Below are the records; give again exactly the line with "- 周期性任务（daily/weekly/monthly）且进度为0", the line with "- 一次性任务（one_time/achievement/season）", and each line that lies between them, and nothing besides.

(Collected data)
----
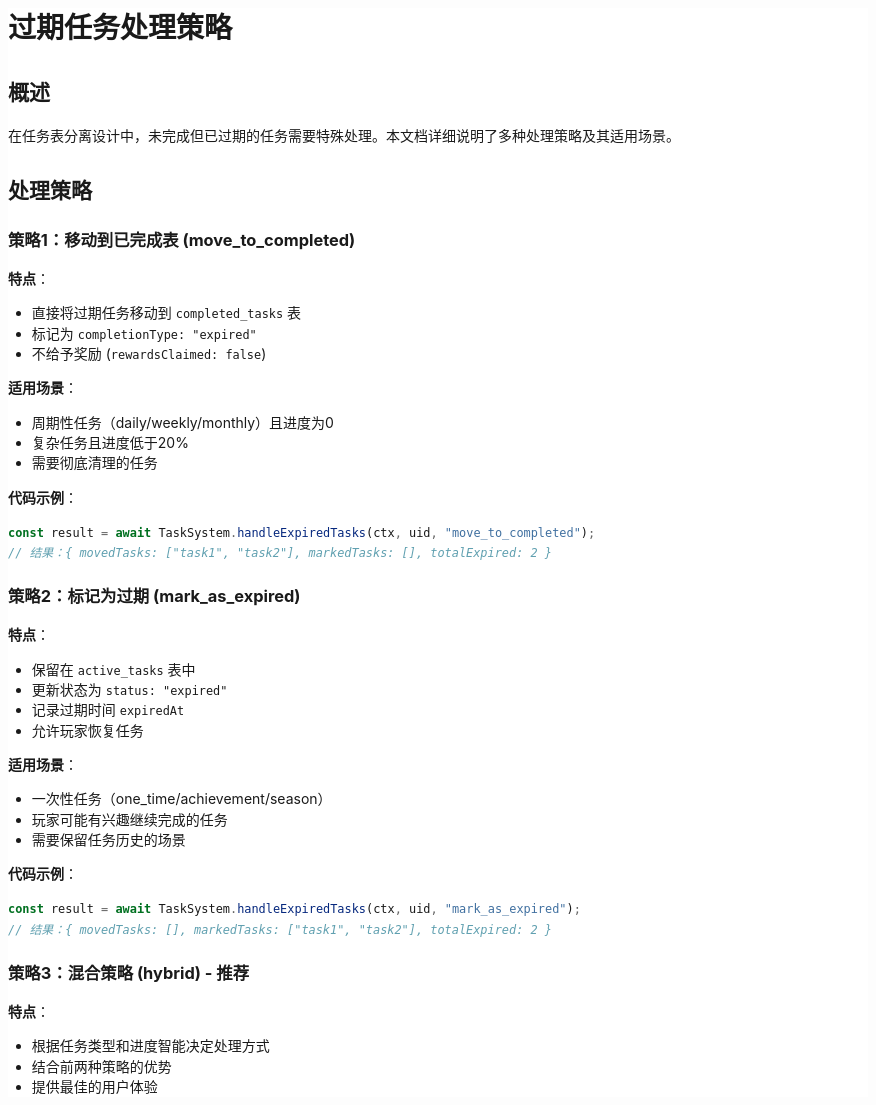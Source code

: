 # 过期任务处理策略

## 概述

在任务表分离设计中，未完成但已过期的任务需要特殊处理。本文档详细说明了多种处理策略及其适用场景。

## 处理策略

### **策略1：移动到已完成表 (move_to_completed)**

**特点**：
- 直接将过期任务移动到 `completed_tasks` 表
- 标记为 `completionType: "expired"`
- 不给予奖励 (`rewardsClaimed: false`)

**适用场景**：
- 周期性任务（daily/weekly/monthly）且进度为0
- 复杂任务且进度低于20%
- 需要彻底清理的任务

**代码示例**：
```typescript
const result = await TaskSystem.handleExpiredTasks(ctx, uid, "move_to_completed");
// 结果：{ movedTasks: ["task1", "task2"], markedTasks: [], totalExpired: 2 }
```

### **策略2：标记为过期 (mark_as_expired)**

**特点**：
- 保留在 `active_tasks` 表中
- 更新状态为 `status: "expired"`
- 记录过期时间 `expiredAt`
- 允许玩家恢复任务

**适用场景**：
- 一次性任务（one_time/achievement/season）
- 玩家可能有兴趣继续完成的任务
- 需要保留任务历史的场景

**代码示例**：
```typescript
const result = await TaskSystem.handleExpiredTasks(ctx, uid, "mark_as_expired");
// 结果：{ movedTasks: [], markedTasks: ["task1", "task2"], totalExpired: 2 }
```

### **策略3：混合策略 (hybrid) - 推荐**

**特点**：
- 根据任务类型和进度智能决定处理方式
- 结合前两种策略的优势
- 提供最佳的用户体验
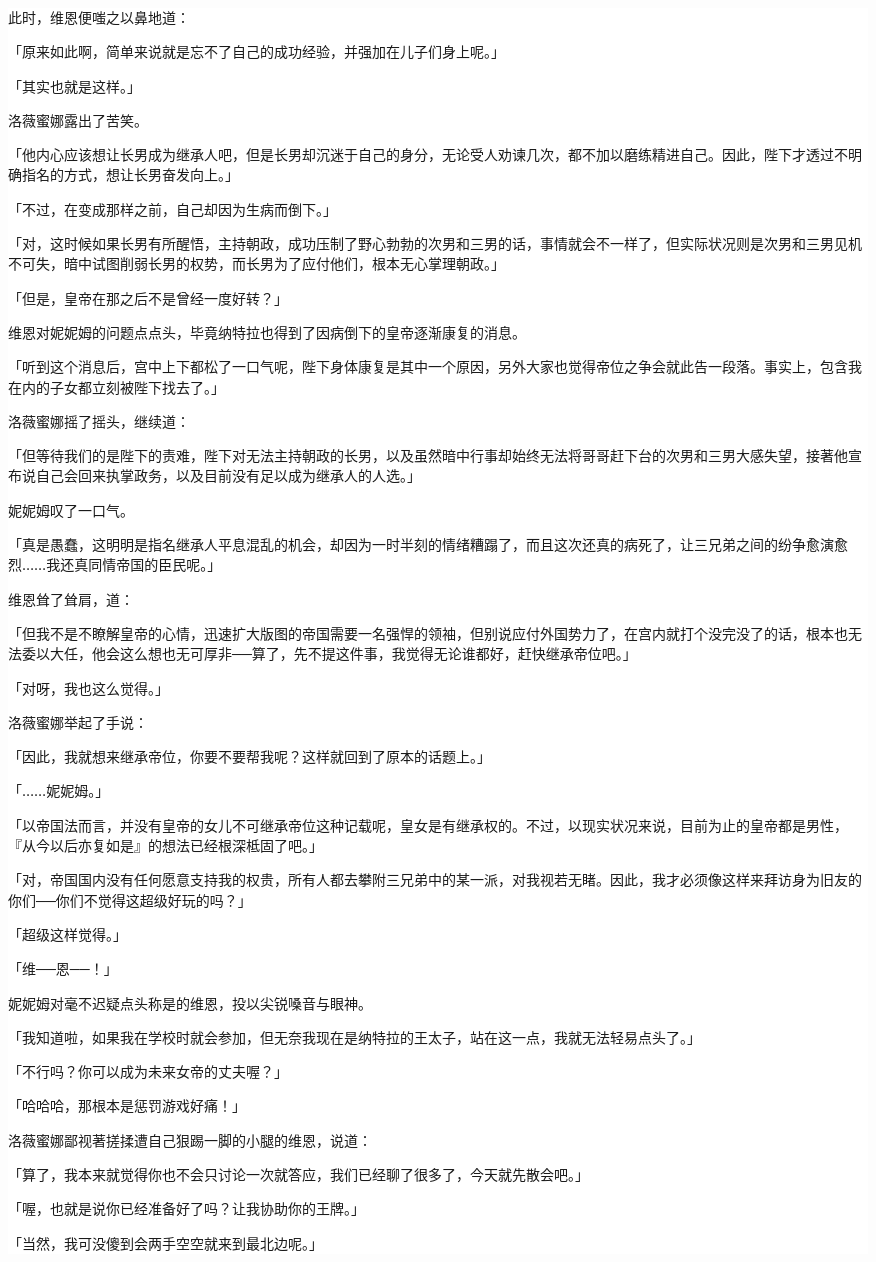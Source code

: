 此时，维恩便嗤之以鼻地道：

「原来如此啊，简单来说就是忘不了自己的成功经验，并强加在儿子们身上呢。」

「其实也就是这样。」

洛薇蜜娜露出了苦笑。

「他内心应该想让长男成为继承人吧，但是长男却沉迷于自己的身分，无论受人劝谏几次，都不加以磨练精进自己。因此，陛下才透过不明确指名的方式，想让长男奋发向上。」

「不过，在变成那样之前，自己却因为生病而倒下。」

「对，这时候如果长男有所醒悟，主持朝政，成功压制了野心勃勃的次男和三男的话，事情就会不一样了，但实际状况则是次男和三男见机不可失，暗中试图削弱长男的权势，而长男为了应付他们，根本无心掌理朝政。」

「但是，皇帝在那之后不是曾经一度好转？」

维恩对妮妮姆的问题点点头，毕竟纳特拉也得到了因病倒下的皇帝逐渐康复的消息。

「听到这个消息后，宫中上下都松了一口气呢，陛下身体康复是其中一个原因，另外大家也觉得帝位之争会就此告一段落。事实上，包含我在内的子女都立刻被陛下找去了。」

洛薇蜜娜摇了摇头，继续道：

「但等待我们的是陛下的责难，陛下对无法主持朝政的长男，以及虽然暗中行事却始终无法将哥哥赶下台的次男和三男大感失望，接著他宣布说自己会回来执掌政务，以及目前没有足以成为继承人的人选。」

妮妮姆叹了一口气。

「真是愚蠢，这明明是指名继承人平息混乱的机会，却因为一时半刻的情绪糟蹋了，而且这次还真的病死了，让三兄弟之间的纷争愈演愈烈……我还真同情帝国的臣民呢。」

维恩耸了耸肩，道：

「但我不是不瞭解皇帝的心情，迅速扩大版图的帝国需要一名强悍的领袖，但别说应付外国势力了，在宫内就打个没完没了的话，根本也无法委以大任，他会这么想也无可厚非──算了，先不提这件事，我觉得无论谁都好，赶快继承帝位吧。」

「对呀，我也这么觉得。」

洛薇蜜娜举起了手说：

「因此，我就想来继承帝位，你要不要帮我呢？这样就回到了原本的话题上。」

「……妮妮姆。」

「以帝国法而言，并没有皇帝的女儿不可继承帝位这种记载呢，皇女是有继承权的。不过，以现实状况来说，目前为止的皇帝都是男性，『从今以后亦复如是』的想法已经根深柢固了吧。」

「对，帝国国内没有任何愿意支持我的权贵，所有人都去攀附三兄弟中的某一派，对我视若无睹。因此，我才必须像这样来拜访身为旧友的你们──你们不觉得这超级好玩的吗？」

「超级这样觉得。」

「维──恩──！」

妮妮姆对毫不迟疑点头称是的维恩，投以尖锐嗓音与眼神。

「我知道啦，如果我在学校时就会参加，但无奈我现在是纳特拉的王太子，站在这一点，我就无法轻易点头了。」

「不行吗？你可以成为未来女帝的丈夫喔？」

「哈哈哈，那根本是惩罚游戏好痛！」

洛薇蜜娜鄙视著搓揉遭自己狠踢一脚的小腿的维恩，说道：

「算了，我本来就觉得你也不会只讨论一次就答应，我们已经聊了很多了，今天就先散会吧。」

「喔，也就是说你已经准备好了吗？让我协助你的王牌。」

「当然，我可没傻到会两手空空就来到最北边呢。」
----
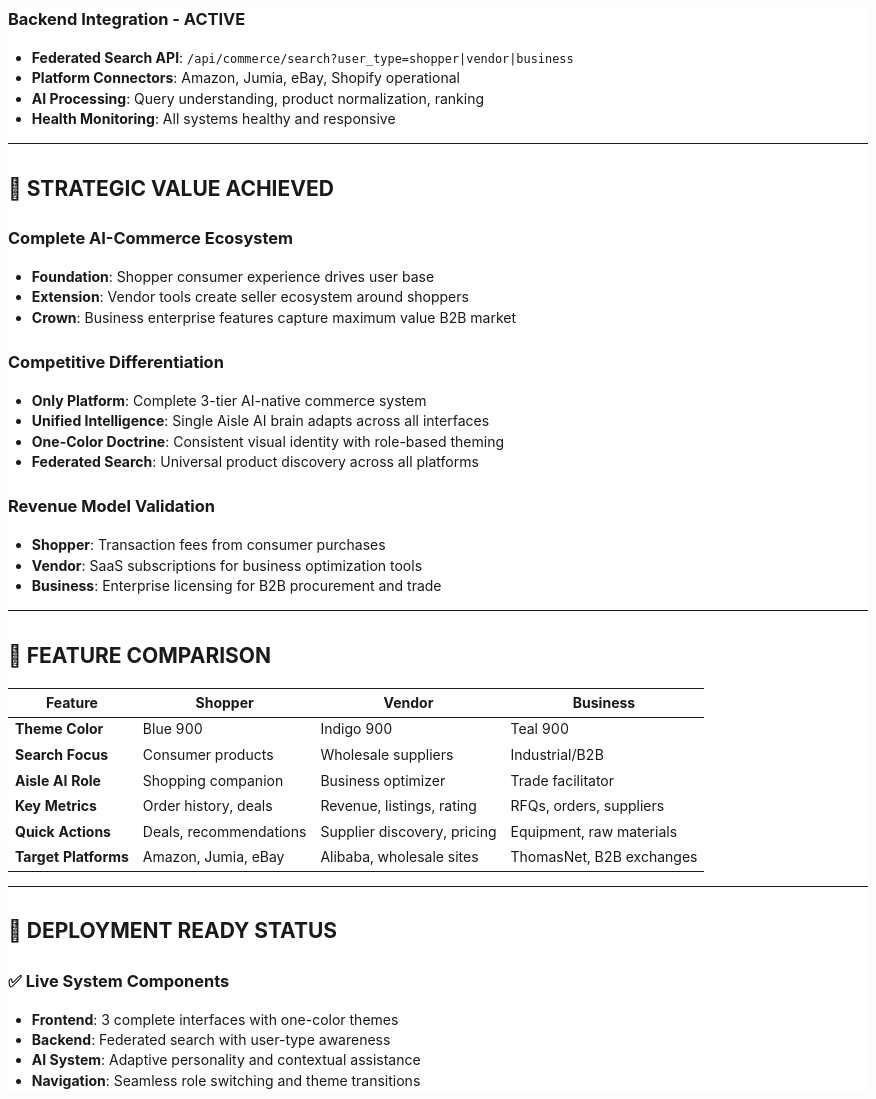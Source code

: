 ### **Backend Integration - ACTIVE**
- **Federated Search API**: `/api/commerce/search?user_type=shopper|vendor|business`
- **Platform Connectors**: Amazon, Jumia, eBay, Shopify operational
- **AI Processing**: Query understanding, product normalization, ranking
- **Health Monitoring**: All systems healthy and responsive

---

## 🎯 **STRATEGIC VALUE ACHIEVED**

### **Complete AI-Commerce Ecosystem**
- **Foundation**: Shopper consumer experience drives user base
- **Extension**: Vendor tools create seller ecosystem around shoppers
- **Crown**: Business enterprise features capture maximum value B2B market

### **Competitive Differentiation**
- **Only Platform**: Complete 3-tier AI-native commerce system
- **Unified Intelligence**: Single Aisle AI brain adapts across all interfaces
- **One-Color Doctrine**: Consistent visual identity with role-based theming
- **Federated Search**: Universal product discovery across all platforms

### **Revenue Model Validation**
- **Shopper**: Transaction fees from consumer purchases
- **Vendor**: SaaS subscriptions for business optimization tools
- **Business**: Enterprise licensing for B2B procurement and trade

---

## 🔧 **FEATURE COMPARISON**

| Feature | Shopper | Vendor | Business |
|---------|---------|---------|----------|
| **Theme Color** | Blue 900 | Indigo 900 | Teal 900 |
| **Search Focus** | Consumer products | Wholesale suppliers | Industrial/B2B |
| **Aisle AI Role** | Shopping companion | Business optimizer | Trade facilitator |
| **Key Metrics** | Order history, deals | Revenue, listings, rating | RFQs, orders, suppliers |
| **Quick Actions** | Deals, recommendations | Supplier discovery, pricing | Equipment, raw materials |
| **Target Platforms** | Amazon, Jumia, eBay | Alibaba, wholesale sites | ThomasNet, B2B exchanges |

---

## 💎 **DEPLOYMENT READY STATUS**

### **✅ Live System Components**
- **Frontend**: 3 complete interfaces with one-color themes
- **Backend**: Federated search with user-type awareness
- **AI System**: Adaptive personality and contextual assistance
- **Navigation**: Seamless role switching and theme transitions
----
SOLUTION FOR THIS PROBLEM:
- 周期性任务（daily/weekly/monthly）且进度为0
- 复杂任务且进度低于20%
- 需要彻底清理的任务

**代码示例**：
```typescript
const result = await TaskSystem.handleExpiredTasks(ctx, uid, "move_to_completed");
// 结果：{ movedTasks: ["task1", "task2"], markedTasks: [], totalExpired: 2 }
```

### **策略2：标记为过期 (mark_as_expired)**

**特点**：
- 保留在 `active_tasks` 表中
- 更新状态为 `status: "expired"`
- 记录过期时间 `expiredAt`
- 允许玩家恢复任务

**适用场景**：
- 一次性任务（one_time/achievement/season）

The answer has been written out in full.